What I did on the Pub Crawl

I decided that if you were interested in what I wrote
yesterday, you’d want to know what it was like, so here are some
remarks and some pictures.

We started at the Cambridge
brewing company
, which is an American brewpub with a lot of
interesting beers brewed on site. Like most eating places that
used to be factories, it can be pretty loud when it gets full, but
that wasn’t a problem yesterday at lunch time. I had their
imitation Berliner Weisse, straight, although I concluded as I
have the other times I’ve tried it straight that I like it better
with the woodruff syrup. I also had the Mediterranean platter.
I’d been there for lunch on Thursday, so people asked for my
recommendations, and many of them ordered the Hefeweizen, which
I’ve been buying in growlers and drinking at home all summer, and
a Russian Imperial Stout which was a guest beef from the Stone
Brewery in San Diego.


Then we moved to the Elephant and Castle downtown, where
everyone ordered either Fullers London Porter or Fullers London
Pride. They have similar hop profiles; I was glad I had the
porter because I liked the extra taste of the roasted malts.

[Elephant and Castle]

The next stop was Jacob Wirth’s, which is
known for its selection of German beers and food.
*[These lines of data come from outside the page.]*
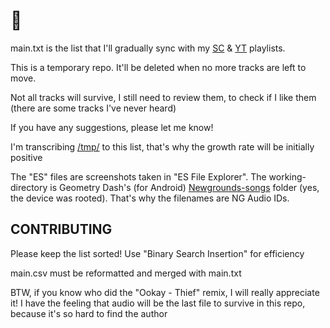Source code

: # 🎵

main.txt is the list that I'll gradually sync with my [SC](https://soundcloud.com/rudxain/sets/music-playlist) & [YT](https://youtube.com/playlist?list=PLUryK3zza2ScWOhbd__X4Ne0xC6TlKiiH) playlists.

This is a temporary repo. It'll be deleted when no more tracks are left to move.

Not all tracks will survive, I still need to review them, to check if I like them (there are some tracks I've never heard)

If you have any suggestions, please let me know!

I'm transcribing [/tmp/](tmp) to this list, that's why the growth rate will be initially positive

The "ES" files are screenshots taken in "ES File Explorer".
The working-directory is Geometry Dash's (for Android) [Newgrounds-songs](https://newgrounds.com/audio) folder (yes, the device was rooted). That's why the filenames are NG Audio IDs.

## CONTRIBUTING

Please keep the list sorted! Use "Binary Search Insertion" for efficiency

main.csv must be reformatted and merged with main.txt

BTW, if you know who did the "Ookay - Thief" remix, I will really appreciate it!
I have the feeling that audio will be the last file to survive in this repo, because it's so hard to find the author
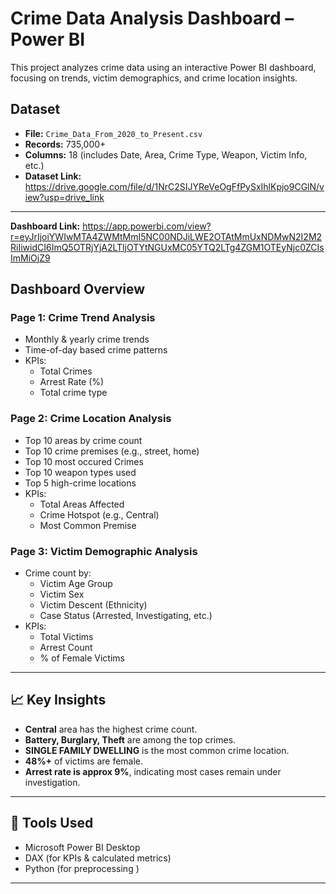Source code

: # Crime Data Analysis Dashboard – Power BI

This project analyzes crime data using an interactive Power BI dashboard, focusing on trends, victim demographics, and crime location insights.

## Dataset
- **File:** `Crime_Data_From_2020_to_Present.csv`
- **Records:** 735,000+
- **Columns:** 18 (includes Date, Area, Crime Type, Weapon, Victim Info, etc.)
- **Dataset Link:** https://drive.google.com/file/d/1NrC2SIJYReVeOgFfPySxIhlKpjo9CGlN/view?usp=drive_link

---

**Dashboard Link:** https://app.powerbi.com/view?r=eyJrIjoiYWIwMTA4ZWMtMmI5NC00NDJiLWE2OTAtMmUxNDMwN2I2M2RiIiwidCI6ImQ5OTRjYjA2LTljOTYtNGUxMC05YTQ2LTg4ZGM1OTEyNjc0ZCIsImMiOjZ9
## Dashboard Overview

### Page 1: Crime Trend Analysis
- Monthly & yearly crime trends
- Time-of-day based crime patterns
- KPIs:
  - Total Crimes
  - Arrest Rate (%)
  - Total crime type


### Page 2: Crime Location Analysis
- Top 10 areas by crime count
- Top 10 crime premises (e.g., street, home)
- Top 10 most occured Crimes
- Top 10 weapon types used
- Top 5 high-crime locations
- KPIs:
  - Total Areas Affected
  - Crime Hotspot (e.g., Central)
  - Most Common Premise


### Page 3: Victim Demographic Analysis
- Crime count by:
  - Victim Age Group
  - Victim Sex
  - Victim Descent (Ethnicity)
  - Case Status (Arrested, Investigating, etc.)
- KPIs:
  - Total Victims
  - Arrest Count
  - % of Female Victims

---

## 📈 Key Insights
- **Central** area has the highest crime count.
- **Battery, Burglary, Theft** are among the top crimes.
- **SINGLE FAMILY DWELLING** is the most common crime location.
- **48%+** of victims are female.
- **Arrest rate is approx 9%**, indicating most cases remain under investigation.

---


## 📌 Tools Used
- Microsoft Power BI Desktop
- DAX (for KPIs & calculated metrics)
- Python (for preprocessing )

---

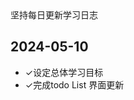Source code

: <div :class="$style.special_text">
  坚持每日更新学习日志
</div>

## 2024-05-10

- <div :class="$style.flex"><span :class="[$style.common,$style.actived]">✓</span>设定总体学习目标</div>
- <div :class="$style.flex"><span :class="[$style.common,$style.actived]">✓</span>完成todo List 界面更新</div>

<style module>
.special_text {
  color: #00BCD4; 
  font-size: 30px; 
  padding: 20px 0;
}
.noActive {
  background: #efe3e3;
  color: #E91E63;
}

.actived {
  background: #4CAF50;
}

.common {
  display: inline-flex;
  width: 20px;
  height: 20px;
  border-radius: 4px;
  margin-right: 10px;
  align-items: center;
  padding: 6px;
  justify-content: center;
  font-size: 16px;
  font-weight: bold;
}

.flex {
  display: flex;
  align-items: center;
}
</style>
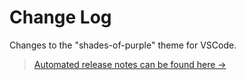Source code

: # Change Log

Changes to the "shades-of-purple" theme for VSCode.

> [Automated release notes can be found here →](https://github.com/ahmadawais/shades-of-purple-vscode/releases)
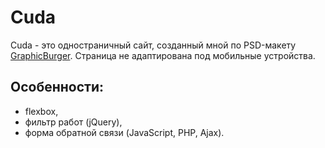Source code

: # Cuda
Cuda - это одностраничный сайт, созданный мной по PSD-макету [GraphicBurger](https://graphicburger.com/cuda-single-page-portfolio-template/). 
Страница не адаптирована под мобильные устройства.

## Особенности:
* flexbox,
* фильтр работ (jQuery),
* форма обратной связи (JavaScript, PHP, Ajax).
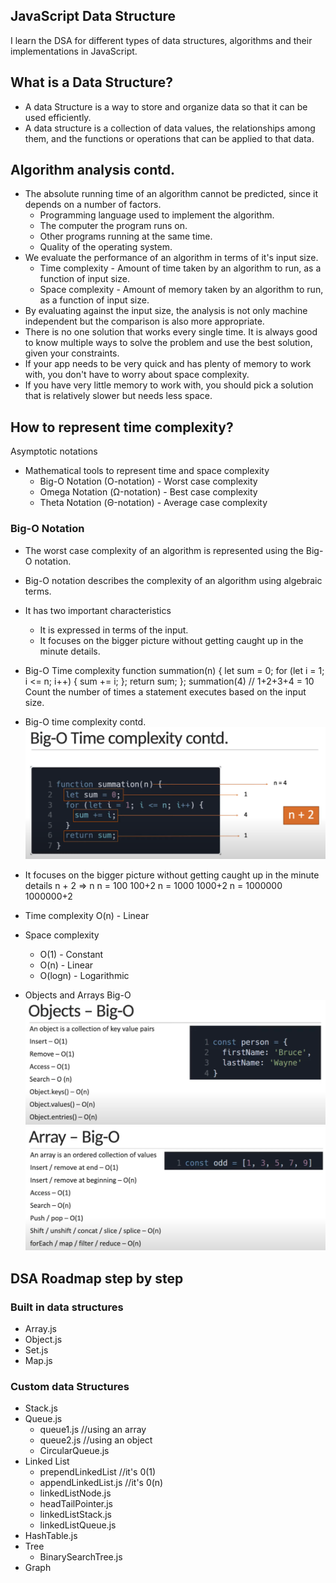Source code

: ## JavaScript Data Structure
I learn the DSA for different types of data structures, algorithms and their implementations in JavaScript.

## What is a Data Structure?
- A data Structure is a way to store and organize data so that it can be used efficiently.
- A data structure is a collection of data values, the relationships among them, and the functions or operations that can be applied to that data.

## Algorithm analysis contd.
- The absolute running time of an algorithm cannot be predicted, since it depends on a number of factors.
    - Programming language used to implement the algorithm.
    - The computer the program runs on.
    - Other programs running at the same time.
    - Quality of the operating system.
- We evaluate the performance of an algorithm in terms of it's input size.
    - Time complexity - Amount of time taken by an algorithm to run, as a function of input size.
    - Space complexity - Amount of memory taken by an algorithm to run, as a function of input size.
- By evaluating against the input size, the analysis is not only machine independent but the comparison is also more appropriate.
- There is no one solution that works every single time. It is always good to know multiple ways to solve the problem and use the best solution, given your constraints.
- If your app needs to be very quick and has plenty of memory to work with, you don't have to worry about space complexity.
- If you have very little memory to work with, you should pick a solution that is relatively slower but needs less space.

## How to represent time complexity?
Asymptotic notations
- Mathematical tools to represent time and space complexity
    - Big-O Notation (O-notation) - Worst case complexity
    - Omega Notation (Ω-notation) - Best case complexity
    - Theta Notation (Θ-notation) - Average case complexity

### Big-O Notation
- The worst case complexity of an algorithm is represented using the Big-O notation.
- Big-O notation describes the complexity of an algorithm using algebraic terms.
- It has two important characteristics
    - It is expressed in terms of the input.
    - It focuses on the bigger picture without getting caught up in the minute details.
- Big-O Time complexity
function summation(n) {
    let sum = 0;
    for (let i = 1; i <= n; i++) {
        sum += i;
    };
    return sum;
};
summation(4) // 1+2+3+4 = 10
Count the number of times a statement executes based on the input size.

- Big-O time complexity contd.
![](image/big-o.png)

- It focuses on the bigger picture without getting caught up in the minute details
n + 2      =>     n
n = 100         100+2
n = 1000        1000+2
n = 1000000     1000000+2
- Time complexity O(n) - Linear
- Space complexity
    - O(1) - Constant
    - O(n) - Linear
    - O(logn) - Logarithmic

- Objects and Arrays Big-O
![](image/object_big-o.png)
![](image/array_bit-o.png)

## DSA Roadmap step by step
### Built in data structures 
- Array.js
- Object.js
- Set.js
- Map.js
### Custom data Structures 
- Stack.js
- Queue.js
    - queue1.js //using an array
    - queue2.js //using an object
    - CircularQueue.js
- Linked List
    - prependLinkedList //it's 0(1)
    - appendLinkedList.js //it's 0(n)
    - linkedListNode.js
    - headTailPointer.js
    - linkedListStack.js
    - linkedListQueue.js
- HashTable.js
- Tree
    - BinarySearchTree.js
- Graph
But they’ve
recently started having a cask ale on tap, and I believe in
encouraging that, so that’s what I ordered. It was something from
Dogfish Head. It’s a nice setting for drinking, with lots of wood
and old posters and signs. I’d planned to have the cherry
strudel, but I wasn’t hungry yet.

[Jacob Wirth]

After that I got tired of taking pictures, although the next
place, The Other Side, is an interesting space that
could have made a good picture. We were upstairs under the
seemingly improvised
vaulted skylight. I had a red beer with a French name, and a
piece of cherry pie.

Everyone else had the same reaction I did to the idea of
Cornwall’s, and nobody was drinking their beers very fast by now
and most people wanted some food, so we decided to skip the
Cornwall’s stop and go straight to The Publicke
in Brookline. I had something from the Scillie
Brewery in Belgium. When it was time to move on, a few of us
decided we’d be better off having food where we were than at the
next stop, so I had something called The Publicke House Platter,
with bread and cheese and salad and cold cuts, and a Framboise to
go with it.

The food and beer were all good. Of the 10 or 11 people who came, most of them were people I
wanted to talk to. So I enjoyed myself, but it was too bad that
it’s a dwindling institution. We used to get a couple of dozen
people, including people from out of town who liked the idea of
drinking with people who already knew their way around Boston.